Action item —
Copy each line below that contains "blog".

Collection entries —
━━━━

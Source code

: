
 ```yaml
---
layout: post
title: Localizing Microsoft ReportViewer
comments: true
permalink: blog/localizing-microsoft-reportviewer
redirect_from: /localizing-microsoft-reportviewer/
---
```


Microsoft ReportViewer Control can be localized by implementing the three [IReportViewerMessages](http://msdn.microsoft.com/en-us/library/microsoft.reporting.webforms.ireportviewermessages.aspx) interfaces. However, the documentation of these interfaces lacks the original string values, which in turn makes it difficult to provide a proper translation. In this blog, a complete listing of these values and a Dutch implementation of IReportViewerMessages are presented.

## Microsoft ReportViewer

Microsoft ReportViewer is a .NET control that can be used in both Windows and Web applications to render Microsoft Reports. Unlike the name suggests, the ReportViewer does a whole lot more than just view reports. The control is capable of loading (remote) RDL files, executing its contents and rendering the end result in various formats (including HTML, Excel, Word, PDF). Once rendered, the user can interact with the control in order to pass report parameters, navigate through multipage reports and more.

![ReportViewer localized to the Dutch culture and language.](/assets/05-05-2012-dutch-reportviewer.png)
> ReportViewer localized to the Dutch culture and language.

━━━━

Reply to the exercise —
permalink: blog/localizing-microsoft-reportviewer
Microsoft ReportViewer Control can be localized by implementing the three [IReportViewerMessages](http://msdn.microsoft.com/en-us/library/microsoft.reporting.webforms.ireportviewermessages.aspx) interfaces. However, the documentation of these interfaces lacks the original string values, which in turn makes it difficult to provide a proper translation. In this blog, a complete listing of these values and a Dutch implementation of IReportViewerMessages are presented.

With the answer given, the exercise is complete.